It will be understood that although the terms “first” and “second” are used to describe various components, these components should not be limited by these terms. These terms may be used to distinguish one of the components from another component. Thus, throughout the specification, a first component may indicate a second component without conflicting with the present invention.
Throughout the specification, a singular form may include plural forms, unless there is a particular description contrary thereto. Throughout the specification, a singular form may include plural forms, unless there is a particular description contrary thereto. Also, terms such as “comprise” or “comprising” are used to specify existence of a recited form, a number, a process, an operation, a component, and/or groups thereof, not excluding the existence of one or more other recited forms, one or more other numbers, one or more other processes, one or more other operations, one or more other components and/or groups thereof.
Unless expressly described otherwise, all terms including descriptive or technical terms which are used herein should be construed as having meanings that are obvious to one of ordinary skill in the art. Also, terms that are defined in a general dictionary and that are used in the following description should be construed as having meanings that are equivalent to meanings used in the related description, and unless expressly described otherwise herein, the terms should not be construed as being ideal or excessively formal.
Hereinafter, a recording medium storing an application package 100 according to an exemplary embodiment, a method of creating an application package and an apparatus for creating the application package 200, and a method of executing an application package and an apparatus for executing the application package 300 will be described in detail with reference to FIGS. 1 to 8.
FIG. 1 is a block diagram of the application package 100 according to an exemplary embodiment. Referring to FIG. 1, the application package 100 may include an executable file 110, a manifest file 120, a digest information file 130, a certificate file 140, security information 150, and a native library 160. The application package 100 may further include a resource file.
The executable file 110 may be created by compiling a program code. The executable file 110 may be created by compiling a program code written using Java language such that the program code may be executed in an apparatus for executing an application package 100. The executable file 110 may be created by compiling a program code to be executed in a Dalvik machine. The executable file 110 may include at least one instruction executed by the Dalvik machine. The executable file 110 may have a file extension ending in .dex. For example, the executable file 110 may have a filename “classes.dex”.

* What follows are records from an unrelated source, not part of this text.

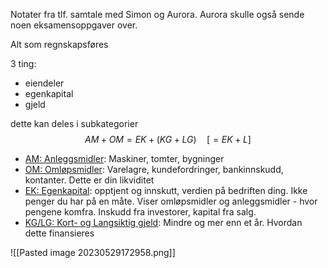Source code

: Notater fra tlf. samtale med Simon og Aurora. Aurora skulle også sende noen eksamensoppgaver over. 

Alt som regnskapsføres

3 ting: 
* eiendeler
* egenkapital
* gjeld

dette kan deles i subkategorier
$$AM + OM = EK + (KG + LG)\quad[=EK + L]$$
* <u>AM: Anleggsmidler</u>: Maskiner, tomter, bygninger
* <u>OM: Omløpsmidler</u>: Varelagre, kundefordringer, bankinnskudd, kontanter. Dette er din likviditet
* <u>EK: Egenkapital</u>: opptjent og innskutt, verdien på bedriften ding. Ikke penger du har på en måte. Viser omløpsmidler og anleggsmidler - hvor pengene komfra. Inskudd fra investorer, kapital fra salg. 
* <u>KG/LG: Kort- og Langsiktig gjeld</u>: Mindre og mer enn et år. Hvordan dette finansieres

![[Pasted image 20230529172958.png]]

The manifest file 120 may include a hash value of each of the files included in the application package 100. The manifest file 120 may also include location information of each of the components of the application package 100. For example, the manifest file 120 may have a file name “manifest.mf”.
The digest information file 130 may include a hash value of the manifest file 120. The digest information file 130 may also include SHA-1 digest information of each of the resource files included in the application package 100. For example, the digest information file 130 may have a file name “cert.sf”.
The certificate file 140 may include a hash value of the digest information file 130, digitally signed using a private key. The hash value of the digest information file 130 may be digitally signed using a private key of a developer. The certificate file 140 may include a digitally signed hash value. In addition, the certificate file 140 may further include a public key corresponding to the private key. For example, the certificate file 140 may have a file name “cert.rsa”.
The security information 150 may include a public key corresponding to the private key and may be encrypted using an encryption key. The security information 150 may include a public key of a developer corresponding to the private key. The security information 150 may further include a list of integrity verification target files selected from files included in the application package 100 whenever the native library 160 is called.
FIG. 2 illustrates an extensible markup language (XML) code corresponding to a list of integrity verification target files. For example, the XML code illustrated in FIG. 2 may be written using XML. The integrity verification target file list may be created via conversion of the XML code. The XML code may be created or modified by a developer. The integrity verification target file list may also be created or modified by the developer.
Integrity of each file included in the integrity verification target file list may be verified whenever the native library 160 is called. As the number of files included in the integrity verification target file list increases, the time required to verify integrity of the files when the native library 160 is called may increase.
Referring to FIG. 2, the integrity verification target files may be defined using an “Item” tag. According to the exemplary embodiment illustrated in FIG. 2, the integrity verification target files may be defined as all sub-directories and sub-files of a “libs” directory of the application package 100. In addition, the integrity verification target files may be defined as all sub-directories and sub-files contained in a “values” directory contained in a “res” directory of the application package 100. In addition, the integrity verification target files may be defined as all sub-directories and sub-files contained in an “assets” directory of the application package 100. In addition, integrity of the executable file 110 may be verified whenever the native library 160 is called.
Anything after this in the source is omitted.